-- RECORD SET follows --
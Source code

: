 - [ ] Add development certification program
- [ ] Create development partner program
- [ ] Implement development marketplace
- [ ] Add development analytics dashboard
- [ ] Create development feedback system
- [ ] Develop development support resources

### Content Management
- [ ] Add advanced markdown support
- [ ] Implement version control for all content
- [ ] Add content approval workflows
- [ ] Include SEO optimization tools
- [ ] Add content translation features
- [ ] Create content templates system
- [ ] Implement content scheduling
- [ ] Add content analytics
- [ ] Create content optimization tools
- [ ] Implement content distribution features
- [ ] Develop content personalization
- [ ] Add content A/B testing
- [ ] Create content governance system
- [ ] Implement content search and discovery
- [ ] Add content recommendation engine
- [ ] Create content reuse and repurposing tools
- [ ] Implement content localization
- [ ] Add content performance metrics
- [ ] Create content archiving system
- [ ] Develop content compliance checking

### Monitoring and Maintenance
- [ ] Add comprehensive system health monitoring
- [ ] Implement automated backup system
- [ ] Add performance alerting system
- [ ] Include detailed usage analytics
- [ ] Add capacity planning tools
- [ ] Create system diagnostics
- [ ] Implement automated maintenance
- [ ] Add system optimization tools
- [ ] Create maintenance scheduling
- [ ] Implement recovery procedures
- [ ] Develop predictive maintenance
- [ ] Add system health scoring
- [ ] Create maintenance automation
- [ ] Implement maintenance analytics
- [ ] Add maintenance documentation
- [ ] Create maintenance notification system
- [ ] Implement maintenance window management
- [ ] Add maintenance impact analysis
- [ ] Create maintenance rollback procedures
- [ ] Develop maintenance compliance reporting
-- RECORD SET concluded --
### WHAT YOU SHOULD DO
With the first line being the one containing "- [ ] Create development feedback system" and the last line the one containing "- [ ] Implement maintenance analytics", transcribe exactly the lines above that fall in that range.

### WRITTEN ANSWER
- [ ] Create development feedback system
- [ ] Develop development support resources

### Content Management
- [ ] Add advanced markdown support
- [ ] Implement version control for all content
- [ ] Add content approval workflows
- [ ] Include SEO optimization tools
- [ ] Add content translation features
- [ ] Create content templates system
- [ ] Implement content scheduling
- [ ] Add content analytics
- [ ] Create content optimization tools
- [ ] Implement content distribution features
- [ ] Develop content personalization
- [ ] Add content A/B testing
- [ ] Create content governance system
- [ ] Implement content search and discovery
- [ ] Add content recommendation engine
- [ ] Create content reuse and repurposing tools
- [ ] Implement content localization
- [ ] Add content performance metrics
- [ ] Create content archiving system
- [ ] Develop content compliance checking

### Monitoring and Maintenance
- [ ] Add comprehensive system health monitoring
- [ ] Implement automated backup system
- [ ] Add performance alerting system
- [ ] Include detailed usage analytics
- [ ] Add capacity planning tools
- [ ] Create system diagnostics
- [ ] Implement automated maintenance
- [ ] Add system optimization tools
- [ ] Create maintenance scheduling
- [ ] Implement recovery procedures
- [ ] Develop predictive maintenance
- [ ] Add system health scoring
- [ ] Create maintenance automation
- [ ] Implement maintenance analytics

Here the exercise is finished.